Encerrada a entrevista, ela conversa com seus assessores sobre a terrível "herança" deixada pelo "presidente Trump". "Estamos quebrados", informa um deles. A razão: o investimento em um programa para crianças. "Um grande erro."

"Vidente" ou não, a série festejou em 2016 duas grandes consagrações. No início de novembro, poucos dias antes da eleição presidencial, a Fox anunciou ter encomendado mais duas temporadas à equipe de Matt Groening.

Desta forma, ao fim da 30ª temporada, em 2018, "Os Simpsons" vai ostentar o título de a mais longa série americana, com 669 episódios, superando os 635 do western "Gunsmoke", produzido entre 1955 e 1975.
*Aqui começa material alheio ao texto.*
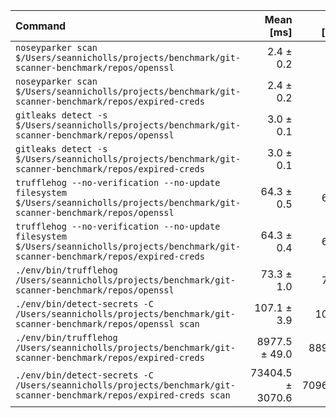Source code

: | Command | Mean [ms] | Min [ms] | Max [ms] | Relative |
|:---|---:|---:|---:|---:|
| `noseyparker scan $/Users/seannicholls/projects/benchmark/git-scanner-benchmark/repos/openssl` | 2.4 ± 0.2 | 2.2 | 2.7 | 1.00 |
| `noseyparker scan $/Users/seannicholls/projects/benchmark/git-scanner-benchmark/repos/expired-creds` | 2.4 ± 0.2 | 2.2 | 2.9 | 1.01 ± 0.11 |
| `gitleaks detect -s $/Users/seannicholls/projects/benchmark/git-scanner-benchmark/repos/openssl` | 3.0 ± 0.1 | 2.8 | 3.2 | 1.25 ± 0.10 |
| `gitleaks detect -s $/Users/seannicholls/projects/benchmark/git-scanner-benchmark/repos/expired-creds` | 3.0 ± 0.1 | 2.8 | 3.1 | 1.26 ± 0.11 |
| `trufflehog --no-verification --no-update filesystem $/Users/seannicholls/projects/benchmark/git-scanner-benchmark/repos/openssl` | 64.3 ± 0.5 | 63.1 | 64.8 | 27.00 ± 1.94 |
| `trufflehog --no-verification --no-update filesystem $/Users/seannicholls/projects/benchmark/git-scanner-benchmark/repos/expired-creds` | 64.3 ± 0.4 | 63.7 | 65.1 | 27.02 ± 1.94 |
| `./env/bin/trufflehog /Users/seannicholls/projects/benchmark/git-scanner-benchmark/repos/openssl` | 73.3 ± 1.0 | 72.6 | 76.0 | 30.80 ± 2.24 |
| `./env/bin/detect-secrets -C /Users/seannicholls/projects/benchmark/git-scanner-benchmark/repos/openssl scan` | 107.1 ± 3.9 | 101.9 | 112.8 | 45.00 ± 3.60 |
| `./env/bin/trufflehog /Users/seannicholls/projects/benchmark/git-scanner-benchmark/repos/expired-creds` | 8977.5 ± 49.0 | 8897.0 | 9044.7 | 3772.10 ± 269.98 |
| `./env/bin/detect-secrets -C /Users/seannicholls/projects/benchmark/git-scanner-benchmark/repos/expired-creds scan` | 73404.5 ± 3070.6 | 70963.2 | 79161.2 | 30842.62 ± 2551.33 |

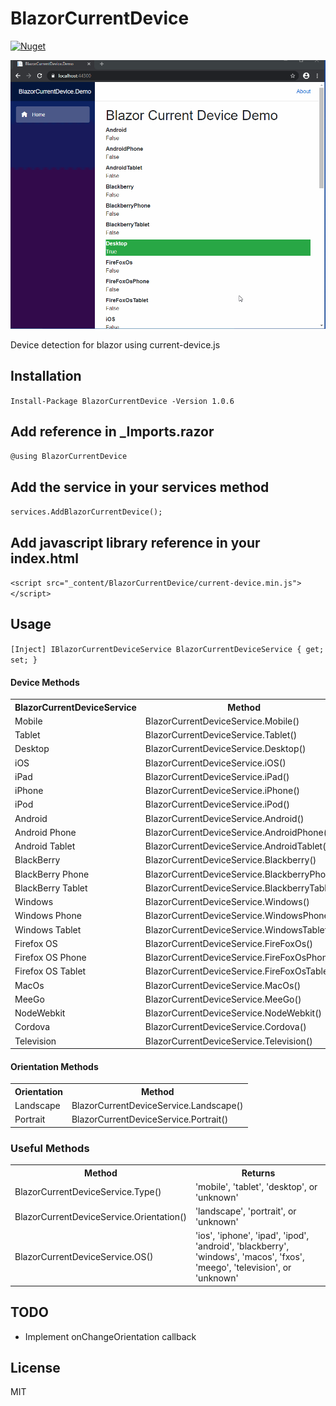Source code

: # BlazorCurrentDevice

[![Nuget](https://buildstats.info/nuget/BlazorCurrentDevice?v=1.0.6)](https://www.nuget.org/packages/BlazorCurrentDevice)

![](BlazorCurrentDeviceDemo.gif)

Device detection for blazor using current-device.js

## Installation

`Install-Package BlazorCurrentDevice -Version 1.0.6`

## Add reference in _Imports.razor

`@using BlazorCurrentDevice`

## Add the service in your services method

`services.AddBlazorCurrentDevice();`

## Add javascript library reference in your index.html
`<script src="_content/BlazorCurrentDevice/current-device.min.js"></script>`

## Usage
`
[Inject] IBlazorCurrentDeviceService BlazorCurrentDeviceService { get; set; }
`

#### Device Methods

<table>
	<tr>
		<th>BlazorCurrentDeviceService</th>
		<th>Method</th>
	</tr>
	<tr>
		<td>Mobile</td>
		<td>BlazorCurrentDeviceService.Mobile()</td>
	</tr>
	<tr>
		<td>Tablet</td>
		<td>BlazorCurrentDeviceService.Tablet()</td>
	</tr>
	<tr>
		<td>Desktop</td>
		<td>BlazorCurrentDeviceService.Desktop()</td>
	</tr>
	<tr>
		<td>iOS</td>
		<td>BlazorCurrentDeviceService.iOS()</td>
	</tr>
	<tr>
		<td>iPad</td>
		<td>BlazorCurrentDeviceService.iPad()</td>
	</tr>
	<tr>
		<td>iPhone</td>
		<td>BlazorCurrentDeviceService.iPhone()</td>
	</tr>
	<tr>
		<td>iPod</td>
		<td>BlazorCurrentDeviceService.iPod()</td>
	</tr>
	<tr>
		<td>Android</td>
		<td>BlazorCurrentDeviceService.Android()</td>
	</tr>
	<tr>
		<td>Android Phone</td>
		<td>BlazorCurrentDeviceService.AndroidPhone()</td>
	</tr>
	<tr>
		<td>Android Tablet</td>
		<td>BlazorCurrentDeviceService.AndroidTablet()</td>
	</tr>
	<tr>
		<td>BlackBerry</td>
		<td>BlazorCurrentDeviceService.Blackberry()</td>
	</tr>
	<tr>
		<td>BlackBerry Phone</td>
		<td>BlazorCurrentDeviceService.BlackberryPhone()</td>
	</tr>
	<tr>
		<td>BlackBerry Tablet</td>
		<td>BlazorCurrentDeviceService.BlackberryTablet()</td>
	</tr>
	<tr>
		<td>Windows</td>
		<td>BlazorCurrentDeviceService.Windows()</td>
	</tr>
	<tr>
		<td>Windows Phone</td>
		<td>BlazorCurrentDeviceService.WindowsPhone()</td>
	</tr>
	<tr>
		<td>Windows Tablet</td>
		<td>BlazorCurrentDeviceService.WindowsTablet()</td>
	</tr>
	<tr>
		<td>Firefox OS</td>
		<td>BlazorCurrentDeviceService.FireFoxOs()</td>
	</tr>
	<tr>
		<td>Firefox OS Phone</td>
		<td>BlazorCurrentDeviceService.FireFoxOsPhone()</td>
	</tr>
	<tr>
		<td>Firefox OS Tablet</td>
		<td>BlazorCurrentDeviceService.FireFoxOsTablet()</td>
	</tr>
  <tr>
		<td>MacOs</td>
		<td>BlazorCurrentDeviceService.MacOs()</td>
	</tr>
	<tr>
		<td>MeeGo</td>
		<td>BlazorCurrentDeviceService.MeeGo()</td>
	</tr>
  <tr>
		<td>NodeWebkit</td>
		<td>BlazorCurrentDeviceService.NodeWebkit()</td>
	</tr>
   <tr>
		<td>Cordova</td>
		<td>BlazorCurrentDeviceService.Cordova()</td>
	</tr>
	<tr>
		<td>Television</td>
		<td>BlazorCurrentDeviceService.Television()</td>
	</tr>
</table>

#### Orientation Methods

<table>
	<tr>
		<th>Orientation</th>
		<th>Method</th>
	</tr>
	<tr>
		<td>Landscape</td>
		<td>BlazorCurrentDeviceService.Landscape()</td>
	</tr>
	<tr>
		<td>Portrait</td>
		<td>BlazorCurrentDeviceService.Portrait()</td>
	</tr>
</table>

### Useful Methods

<table>
	<tr>
		<th>Method</th>
		<th>Returns</th>
	</tr>
	<tr>
		<td>BlazorCurrentDeviceService.Type()</td>
		<td>'mobile', 'tablet', 'desktop', or 'unknown'</td>
	</tr>
	<tr>
		<td>BlazorCurrentDeviceService.Orientation()</td>
		<td>'landscape', 'portrait', or 'unknown'</td>
	</tr>
	<tr>
		<td>BlazorCurrentDeviceService.OS()</td>
		<td>'ios', 'iphone', 'ipad', 'ipod', 'android', 'blackberry', 'windows', 'macos', 'fxos', 'meego', 'television', or 'unknown'</td>
	</tr>
</table>

## TODO
- Implement onChangeOrientation callback

## License
MIT
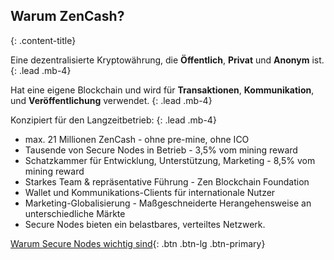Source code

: ## Warum ZenCash?
{: .content-title}

Eine dezentralisierte Kryptowährung, die **Öffentlich**, **Privat** und **Anonym** ist.
{: .lead .mb-4}

Hat eine eigene Blockchain und wird für **Transaktionen**, **Kommunikation**, und **Veröffentlichung** verwendet.
{: .lead .mb-4}

Konzipiert für den Langzeitbetrieb:
{: .lead .mb-4}

- max. 21 Millionen ZenCash - ohne pre-mine, ohne ICO
- Tausende von Secure Nodes in Betrieb - 3,5% vom mining reward
- Schatzkammer für Entwicklung, Unterstützung, Marketing - 8,5% vom mining reward
- Starkes Team & repräsentative Führung - Zen Blockchain Foundation
- Wallet und Kommunikations-Clients für internationale Nutzer
- Marketing-Globalisierung - Maßgeschneiderte Herangehensweise an unterschiedliche Märkte
- Secure Nodes bieten ein belastbares, verteiltes Netzwerk.

[Warum Secure Nodes wichtig sind](https://blog.zensystem.io/secure-nodes-why-are-they-important/){: .btn .btn-lg .btn-primary}

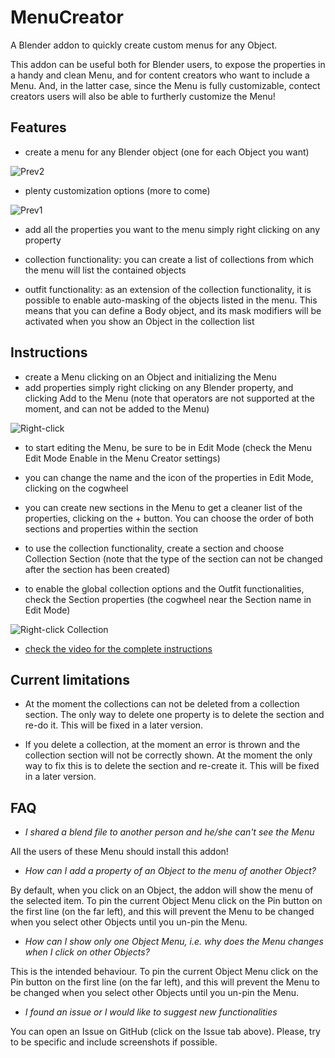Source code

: # MenuCreator
A Blender addon to quickly create custom menus for any Object.

This addon can be useful both for Blender users, to expose the properties in a handy and clean Menu, and for content creators who want to include a Menu. And, in the latter case, since the Menu is fully customizable, contect creators users will also be able to furtherly customize the Menu!

## Features
- create a menu for any Blender object (one for each Object you want)

![Prev2](https://i.ibb.co/Dw3sDLH/Eqh-COxv-Xc-AAqd1-H.jpg)

- plenty customization options (more to come)

![Prev1](https://i.ibb.co/mXdrYWg/Eqh-CLG3-Xc-AUYe3v.jpg)

- add all the properties you want to the menu simply right clicking on any property

- collection functionality: you can create a list of collections from which the menu will list the contained objects

- outfit functionality: as an extension of the collection functionality, it is possible to enable auto-masking of the objects listed in the menu. This means that you can define a Body object, and its mask modifiers will be activated when you show an Object in the collection list

## Instructions
- create a Menu clicking on an Object and initializing the Menu
- add properties simply right clicking on any Blender property, and clicking Add to the Menu (note that operators are not supported at the moment, and can not be added to the Menu)

![Right-click](https://i.ibb.co/V3F2x9w/Eqh-CQo-GXUAE9pad.jpg)

- to start editing the Menu, be sure to be in Edit Mode (check the Menu Edit Mode Enable in the Menu Creator settings)

- you can change the name and the icon of the properties in Edit Mode, clicking on the cogwheel

- you can create new sections in the Menu to get a cleaner list of the properties, clicking on the + button. You can choose the order of both sections and properties within the section

- to use the collection functionality, create a section and choose Collection Section (note that the type of the section can not be changed after the section has been created)

- to enable the global collection options and the Outfit functionalities, check the Section properties (the cogwheel near the Section name in Edit Mode)

![Right-click Collection](https://i.ibb.co/7CT96KK/Eqh-CUMKXAAEB36u.jpg[/img])

- [check the video for the complete instructions](https://gofile.io/d/NPrmDS)

## Current limitations

- At the moment the collections can not be deleted from a collection section. The only way to delete one property is to delete the section and re-do it. This will be fixed in a later version.

- If you delete a collection, at the moment an error is thrown and the collection section will not be correctly shown. At the moment the only way to fix this is to delete the section and re-create it. This will be fixed in a later version.

## FAQ

- *I shared a blend file to another person and he/she can't see the Menu*

All the users of these Menu should install this addon!

- *How can I add a property of an Object to the menu of another Object?*

By default, when you click on an Object, the addon will show the menu of the selected item. To pin the current Object Menu click on the Pin button on the first line (on the far left), and this will prevent the Menu to be changed when you select other Objects until you un-pin the Menu.

- *How can I show only one Object Menu, i.e. why does the Menu changes when I click on other Objects?*

This is the intended behaviour. To pin the current Object Menu click on the Pin button on the first line (on the far left), and this will prevent the Menu to be changed when you select other Objects until you un-pin the Menu.

- *I found an issue or I would like to suggest new functionalities*

You can open an Issue on GitHub (click on the Issue tab above). Please, try to be specific and include screenshots if possible.
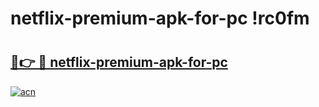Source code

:# netflix-premium-apk-for-pc !rc0fm

# <h2><a href="https://05afhb.esa.edu.pl?title=netflix-premium-apk-for-pc&ref=rc0fm">🔗👉 🔴 netflix-premium-apk-for-pc</a></h2>

[![acn](https://github.com/user-attachments/assets/0f9c940e-d8b0-45ae-aac7-cd30a18b3e1c)](https://05afhb.esa.edu.pl?title=netflix-premium-apk-for-pc&ref=rc0fm)

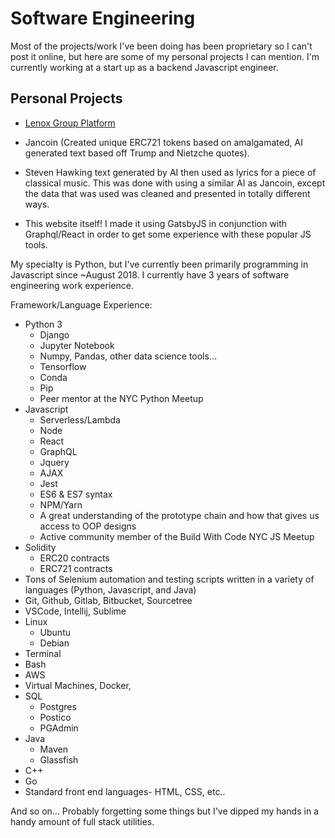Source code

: # Software Engineering 

Most of the projects/work I've been doing has been proprietary so I can't post it online, but here are some of my personal projects I can mention. I'm currently working at a start up as a backend Javascript engineer.

## Personal Projects

- [Lenox Group Platform](https://www.lenox.group/)

- Jancoin (Created unique ERC721 tokens based on amalgamated, AI generated text based off Trump and Nietzche quotes).

- Steven Hawking text generated by AI then used as lyrics for a piece of classical music. This was done with using a similar AI as Jancoin, except the data that was used was cleaned and presented in totally different ways.

- This website itself! I made it using GatsbyJS in conjunction with Graphql/React in order to get some experience with these popular JS tools. 

My specialty is Python, but I've currently been primarily programming in Javascript since ~August 2018. I currently have 3 years of software engineering work experience.

Framework/Language Experience:
- Python 3
    * Django
    * Jupyter Notebook
    * Numpy, Pandas, other data science tools...
    * Tensorflow
    * Conda
    * Pip
    * Peer mentor at the NYC Python Meetup
- Javascript
    * Serverless/Lambda
    * Node
    * React
    * GraphQL 
    * Jquery
    * AJAX
    * Jest
    * ES6 & ES7 syntax
    * NPM/Yarn
    * A great understanding of the prototype chain and how that gives us access to OOP designs
    * Active community member of the Build With Code NYC JS Meetup
- Solidity
    * ERC20 contracts
    * ERC721 contracts
- Tons of Selenium automation and testing scripts written in a variety of languages (Python, Javascript, and Java)
- Git, Github, Gitlab, Bitbucket, Sourcetree
- VSCode, Intellij, Sublime
- Linux
    * Ubuntu
    * Debian
- Terminal
- Bash
- AWS
- Virtual Machines, Docker, 
- SQL
    * Postgres
    * Postico
    * PGAdmin
- Java
    * Maven
    * Glassfish
- C++
- Go
- Standard front end languages- HTML, CSS, etc..

And so on... Probably forgetting some things but I've dipped my hands in a handy amount of full stack utilities.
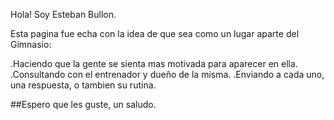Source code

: Hola! Soy Esteban Bullon.

Esta pagina fue echa con la idea de que sea como un lugar aparte del Gimnasio:

.Haciendo que la gente se sienta mas motivada para aparecer en ella.
.Consultando con el entrenador y dueño de la misma.
.Enviando a cada uno, una respuesta, o tambien su rutina.



##Espero que les guste, un saludo.

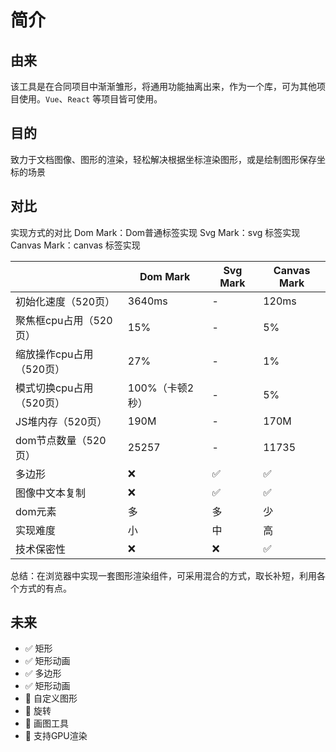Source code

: # 简介

## 由来

该工具是在合同项目中渐渐雏形，将通用功能抽离出来，作为一个库，可为其他项目使用。`Vue`、`React` 等项目皆可使用。

## 目的

致力于文档图像、图形的渲染，轻松解决根据坐标渲染图形，或是绘制图形保存坐标的场景

## 对比

实现方式的对比
Dom Mark：Dom普通标签实现
Svg Mark：svg 标签实现
Canvas Mark：canvas 标签实现

|              | Dom Mark | Svg Mark  | Canvas Mark  |
|--------------|----------|-----------|--------------|
| 初始化速度（520页）  |  3640ms  | - | 120ms |
| 聚焦框cpu占用（520页）  |  15%  | - | 5% |
| 缩放操作cpu占用（520页）  |  27%  | - | 1% |
| 模式切换cpu占用（520页）  |  100%（卡顿2秒）  | - | 5% |
| JS堆内存（520页）  |  190M  | - | 170M |
| dom节点数量（520页）  |  25257  | - | 11735 |
| 多边形        |  ❌  | ✅ | ✅ |
| 图像中文本复制 |  ❌  | ✅ | ✅ |
| dom元素    |  多  | 多 | 少 |
| 实现难度    |  小  | 中 | 高 |
| 技术保密性  |  ❌  | ❌ | ✅ |

总结：在浏览器中实现一套图形渲染组件，可采用混合的方式，取长补短，利用各个方式的有点。

## 未来

- :white_check_mark: 矩形
- :white_check_mark: 矩形动画
- :white_check_mark: 多边形
- :white_check_mark: 矩形动画
- :black_square_button: 自定义图形
- :black_square_button: 旋转
- :black_square_button: 画图工具
- :black_square_button: 支持GPU渲染
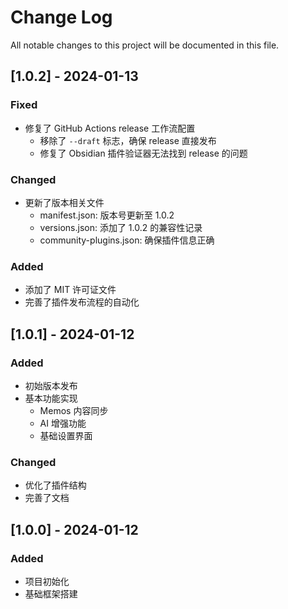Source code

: # Change Log

All notable changes to this project will be documented in this file.

## [1.0.2] - 2024-01-13

### Fixed
- 修复了 GitHub Actions release 工作流配置
  - 移除了 `--draft` 标志，确保 release 直接发布
  - 修复了 Obsidian 插件验证器无法找到 release 的问题

### Changed
- 更新了版本相关文件
  - manifest.json: 版本号更新至 1.0.2
  - versions.json: 添加了 1.0.2 的兼容性记录
  - community-plugins.json: 确保插件信息正确

### Added
- 添加了 MIT 许可证文件
- 完善了插件发布流程的自动化

## [1.0.1] - 2024-01-12

### Added
- 初始版本发布
- 基本功能实现
  - Memos 内容同步
  - AI 增强功能
  - 基础设置界面

### Changed
- 优化了插件结构
- 完善了文档

## [1.0.0] - 2024-01-12

### Added
- 项目初始化
- 基础框架搭建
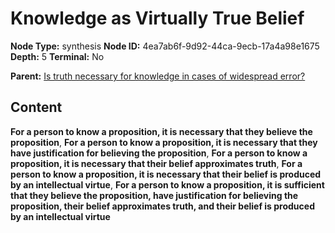 # Knowledge as Virtually True Belief

**Node Type:** synthesis
**Node ID:** 4ea7ab6f-9d92-44ca-9ecb-17a4a98e1675
**Depth:** 5
**Terminal:** No

**Parent:** [Is truth necessary for knowledge in cases of widespread error?](is-truth-necessary-for-knowledge-in-cases-of-widespread-error-antithesis-9891bda3-bf61-467c-bdb9-e273e9e50e2e.md)

## Content

**For a person to know a proposition, it is necessary that they believe the proposition**, **For a person to know a proposition, it is necessary that they have justification for believing the proposition**, **For a person to know a proposition, it is necessary that their belief approximates truth**, **For a person to know a proposition, it is necessary that their belief is produced by an intellectual virtue**, **For a person to know a proposition, it is sufficient that they believe the proposition, have justification for believing the proposition, their belief approximates truth, and their belief is produced by an intellectual virtue**
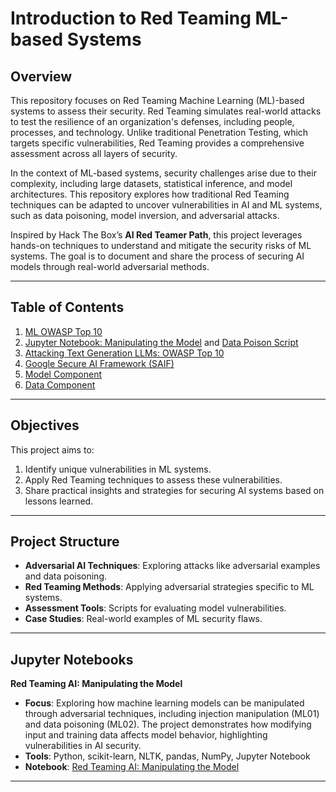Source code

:# Introduction to Red Teaming ML-based Systems

## Overview

This repository focuses on Red Teaming Machine Learning (ML)-based systems to assess their security. Red Teaming simulates real-world attacks to test the resilience of an organization's defenses, including people, processes, and technology. Unlike traditional Penetration Testing, which targets specific vulnerabilities, Red Teaming provides a comprehensive assessment across all layers of security.

In the context of ML-based systems, security challenges arise due to their complexity, including large datasets, statistical inference, and model architectures. This repository explores how traditional Red Teaming techniques can be adapted to uncover vulnerabilities in AI and ML systems, such as data poisoning, model inversion, and adversarial attacks.

Inspired by Hack The Box’s **AI Red Teamer Path**, this project leverages hands-on techniques to understand and mitigate the security risks of ML systems. The goal is to document and share the process of securing AI models through real-world adversarial methods.

---

## Table of Contents

1. [ML OWASP Top 10](owasp.md)
2. [Jupyter Notebook: Manipulating the Model](Manipulate.ipynb) and [Data Poison Script](poison.py)
3. [Attacking Text Generation LLMs: OWASP Top 10](ATG.md)
4. [Google Secure AI Framework (SAIF)](SAIF.md)
5. [Model Component](Components.md)
6. [Data Component](Data.md)

---

## Objectives

This project aims to:  
1. Identify unique vulnerabilities in ML systems.  
2. Apply Red Teaming techniques to assess these vulnerabilities.  
3. Share practical insights and strategies for securing AI systems based on lessons learned.  

---

## Project Structure

- **Adversarial AI Techniques**: Exploring attacks like adversarial examples and data poisoning.  
- **Red Teaming Methods**: Applying adversarial strategies specific to ML systems.  
- **Assessment Tools**: Scripts for evaluating model vulnerabilities.  
- **Case Studies**: Real-world examples of ML security flaws.  

---

## Jupyter Notebooks

**Red Teaming AI: Manipulating the Model**
- **Focus**: Exploring how machine learning models can be manipulated through adversarial techniques, including injection manipulation (ML01) and data poisoning (ML02). The project demonstrates how modifying input and training data affects model behavior, highlighting vulnerabilities in AI security.  
- **Tools**: Python, scikit-learn, NLTK, pandas, NumPy, Jupyter Notebook  
- **Notebook**: [Red Teaming AI: Manipulating the Model](Manipulate.ipynb)  

---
Dois meses antes dessa notícia, em setembro, Groening viu a sua criação ser eleita a melhor série americana de todos os tempos por dois críticos respeitados, Alan Sepinwall e Matt Zoller Seitz.

A escolha aparece no livro "TV (The Book)", no qual os autores elencam as cem melhores produções já realizadas nos Estados Unidos. O Top 10, encabeçado pelos "Simpsons", segue com: 2. "Sopranos"; 3. "The Wire"; 4. "Cheers"; 5. "Breaking Bad"; 6. "Mad Men"; 7. "Seinfeld"; 8. "I Love Lucy"; 9. "Deadwood"; 10. "All in the Family".

É uma boa lista, ainda que, como todas do gênero, sirva mais como ponto de partida para discussão e polêmica do que para concordância. Mais do que o resultado, o esforço de Sepinwall e Seitz interessa por oferecer ferramentas e critérios para este tipo de análise.

Os autores chegaram a essa lista dando, cada um, notas de 1 a 10 a todas as séries, em seis quesitos: inovação, influência, consistência, performance (inclui não só atuação, mas construção dos personagens), "storytelling" (um termo mais abrangente que roteiro) e picos (o quanto a série foi capaz de chegar no seu melhor).

As cinco primeiras séries do Top 10 alcançaram o mesmo resultado: 112 pontos. Eles chegaram à classificação em meio a um longo debate, reproduzido em 20 páginas do livro, no qual admitem, ao final, a subjetividade da escolha.

Em todo caso, qualquer que seja o lugar dos "Simpsons" na sua lista, é preciso reconhecer que poucas séries retrataram tão bem a cultura americana nas últimas décadas. Por esse motivo, e não por causa da tal "previsão", o fã do seriado, com toda certeza, não se surpreendeu com a eleição de Trump.